[EXTRACTED INFORMATION]:
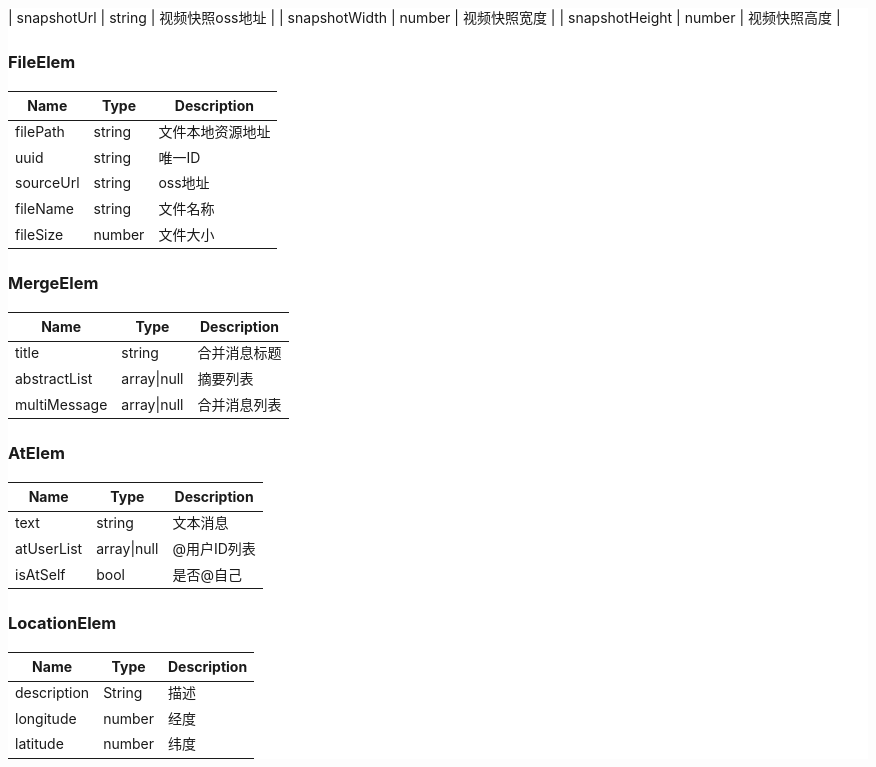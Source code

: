 | snapshotUrl    | string | 视频快照oss地址  |
| snapshotWidth  | number | 视频快照宽度     |
| snapshotHeight | number | 视频快照高度     |



### FileElem

| Name      | Type   | Description      |
| --------- | ------ | ---------------- |
| filePath  | string | 文件本地资源地址 |
| uuid      | string | 唯一ID           |
| sourceUrl | string | oss地址          |
| fileName  | string | 文件名称         |
| fileSize  | number | 文件大小         |



### MergeElem

| Name         | Type            | Description  |
| ------------ | --------------- | ------------ |
| title        | string          | 合并消息标题 |
| abstractList | array&#124;null | 摘要列表     |
| multiMessage | array&#124;null | 合并消息列表 |



### AtElem

| Name       | Type            | Description |
| ---------- | --------------- | ----------- |
| text       | string          | 文本消息    |
| atUserList | array&#124;null | @用户ID列表 |
| isAtSelf   | bool            | 是否@自己   |



### LocationElem

| Name        | Type   | Description |
| ----------- | ------ | ----------- |
| description | String | 描述        |
| longitude   | number | 经度        |
| latitude    | number | 纬度        |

[PROBLEM DETAILS]:
When a line in the records holds the string "null", copy that line.

[YOUR RESPONSE]:
| abstractList | array&#124;null | 摘要列表     |
| multiMessage | array&#124;null | 合并消息列表 |
| atUserList | array&#124;null | @用户ID列表 |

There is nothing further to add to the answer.